> **Exercise prompt**: Read the material below. Count the lines containing "endif" and give that count alone.

> **Input for this task**:
################
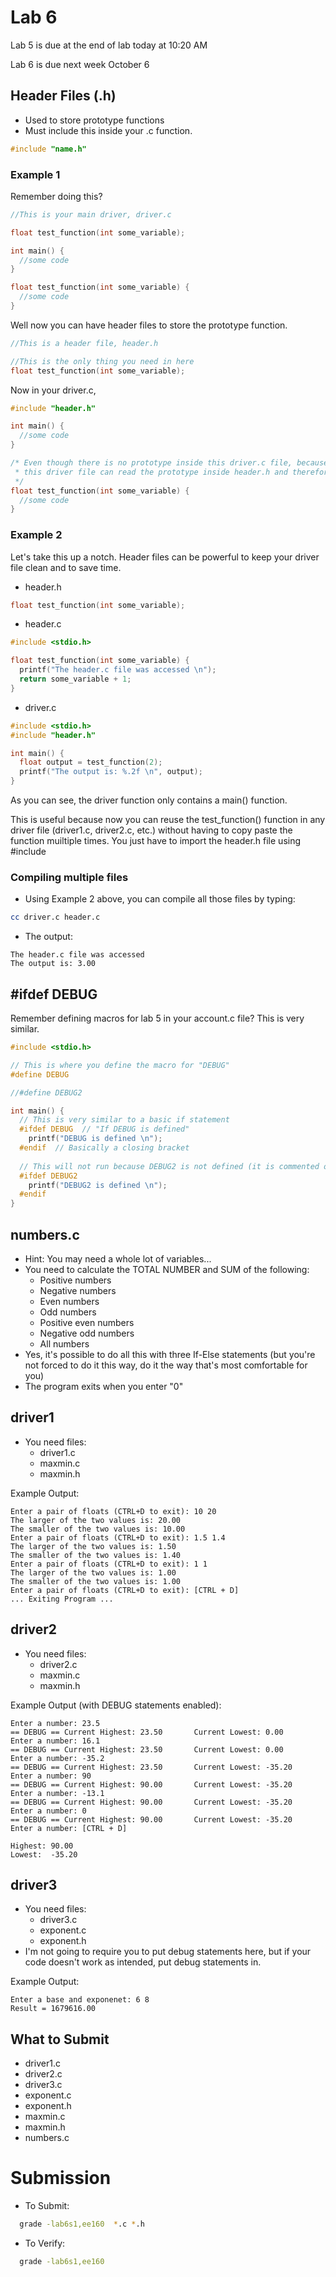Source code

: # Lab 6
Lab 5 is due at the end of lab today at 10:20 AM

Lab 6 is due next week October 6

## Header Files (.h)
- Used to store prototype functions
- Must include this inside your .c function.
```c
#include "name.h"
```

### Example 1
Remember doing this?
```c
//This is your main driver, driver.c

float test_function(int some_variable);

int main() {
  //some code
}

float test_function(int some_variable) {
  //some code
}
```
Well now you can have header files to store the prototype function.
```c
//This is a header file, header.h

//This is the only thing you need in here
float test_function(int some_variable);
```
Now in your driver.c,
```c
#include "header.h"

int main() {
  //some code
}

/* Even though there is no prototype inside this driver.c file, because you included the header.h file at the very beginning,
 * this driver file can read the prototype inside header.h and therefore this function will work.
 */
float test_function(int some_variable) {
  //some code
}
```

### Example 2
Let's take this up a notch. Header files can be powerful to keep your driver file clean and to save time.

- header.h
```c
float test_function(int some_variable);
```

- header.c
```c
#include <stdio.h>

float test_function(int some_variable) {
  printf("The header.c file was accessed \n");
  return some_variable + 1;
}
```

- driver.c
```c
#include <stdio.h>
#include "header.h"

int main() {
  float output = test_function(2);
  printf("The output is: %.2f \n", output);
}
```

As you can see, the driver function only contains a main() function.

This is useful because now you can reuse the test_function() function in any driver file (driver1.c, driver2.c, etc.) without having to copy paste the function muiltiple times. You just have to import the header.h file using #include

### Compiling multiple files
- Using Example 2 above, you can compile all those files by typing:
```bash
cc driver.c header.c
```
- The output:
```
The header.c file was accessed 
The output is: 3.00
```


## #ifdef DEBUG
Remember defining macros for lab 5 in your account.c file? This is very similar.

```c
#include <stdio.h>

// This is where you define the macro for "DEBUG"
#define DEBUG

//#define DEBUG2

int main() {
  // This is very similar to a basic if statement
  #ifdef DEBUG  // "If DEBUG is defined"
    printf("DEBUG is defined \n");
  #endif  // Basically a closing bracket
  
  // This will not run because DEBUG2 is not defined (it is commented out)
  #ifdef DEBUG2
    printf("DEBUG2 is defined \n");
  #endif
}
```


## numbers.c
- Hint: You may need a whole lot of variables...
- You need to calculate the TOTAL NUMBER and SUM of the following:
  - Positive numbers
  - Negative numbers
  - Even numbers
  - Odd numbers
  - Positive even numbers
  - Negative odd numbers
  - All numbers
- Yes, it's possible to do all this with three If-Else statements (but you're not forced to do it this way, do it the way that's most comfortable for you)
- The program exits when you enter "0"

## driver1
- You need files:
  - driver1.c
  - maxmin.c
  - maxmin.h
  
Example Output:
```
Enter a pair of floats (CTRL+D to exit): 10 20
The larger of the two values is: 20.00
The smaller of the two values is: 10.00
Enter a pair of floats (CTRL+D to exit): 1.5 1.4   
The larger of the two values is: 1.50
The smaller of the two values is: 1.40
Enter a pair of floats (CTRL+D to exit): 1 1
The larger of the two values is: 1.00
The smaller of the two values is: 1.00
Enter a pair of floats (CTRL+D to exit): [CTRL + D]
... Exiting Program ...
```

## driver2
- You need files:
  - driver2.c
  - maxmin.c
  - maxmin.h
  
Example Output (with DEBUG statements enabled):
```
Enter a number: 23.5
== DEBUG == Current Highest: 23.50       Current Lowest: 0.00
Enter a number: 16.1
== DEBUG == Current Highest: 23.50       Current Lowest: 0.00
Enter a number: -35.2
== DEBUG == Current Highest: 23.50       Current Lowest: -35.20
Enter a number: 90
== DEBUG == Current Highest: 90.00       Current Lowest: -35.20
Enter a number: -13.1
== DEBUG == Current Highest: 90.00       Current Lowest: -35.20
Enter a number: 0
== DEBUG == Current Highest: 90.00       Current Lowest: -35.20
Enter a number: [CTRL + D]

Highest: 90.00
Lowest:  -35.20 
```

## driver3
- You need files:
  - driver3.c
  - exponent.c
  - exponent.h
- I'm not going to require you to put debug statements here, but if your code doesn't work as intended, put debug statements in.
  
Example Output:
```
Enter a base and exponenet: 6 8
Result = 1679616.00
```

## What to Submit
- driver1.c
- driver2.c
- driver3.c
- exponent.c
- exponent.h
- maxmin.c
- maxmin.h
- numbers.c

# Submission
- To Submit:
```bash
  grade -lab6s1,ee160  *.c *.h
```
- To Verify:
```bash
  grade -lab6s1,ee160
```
################
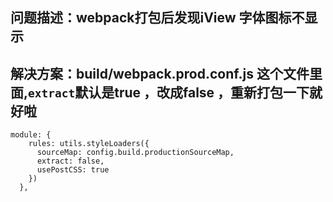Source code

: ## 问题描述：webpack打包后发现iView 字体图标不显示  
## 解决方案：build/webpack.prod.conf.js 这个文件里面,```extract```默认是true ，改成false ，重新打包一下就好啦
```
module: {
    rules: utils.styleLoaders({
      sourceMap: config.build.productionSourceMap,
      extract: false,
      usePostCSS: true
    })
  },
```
################
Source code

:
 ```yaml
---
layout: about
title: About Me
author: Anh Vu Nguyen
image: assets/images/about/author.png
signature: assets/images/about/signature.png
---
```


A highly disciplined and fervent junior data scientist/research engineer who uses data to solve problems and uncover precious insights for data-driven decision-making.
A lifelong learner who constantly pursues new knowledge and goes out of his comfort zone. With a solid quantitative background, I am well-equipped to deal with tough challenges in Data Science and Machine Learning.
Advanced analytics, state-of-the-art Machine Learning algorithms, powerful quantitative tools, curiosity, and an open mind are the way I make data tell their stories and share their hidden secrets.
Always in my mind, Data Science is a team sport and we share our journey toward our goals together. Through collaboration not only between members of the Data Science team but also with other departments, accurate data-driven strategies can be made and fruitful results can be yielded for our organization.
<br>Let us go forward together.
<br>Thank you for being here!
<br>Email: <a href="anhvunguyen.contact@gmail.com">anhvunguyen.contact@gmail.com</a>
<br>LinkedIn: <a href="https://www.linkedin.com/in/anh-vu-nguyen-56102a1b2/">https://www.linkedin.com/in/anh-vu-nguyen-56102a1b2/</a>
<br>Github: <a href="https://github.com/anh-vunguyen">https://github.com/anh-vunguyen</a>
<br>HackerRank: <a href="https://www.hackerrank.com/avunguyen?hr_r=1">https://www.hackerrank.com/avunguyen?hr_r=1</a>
################
> **Response to this task**: 2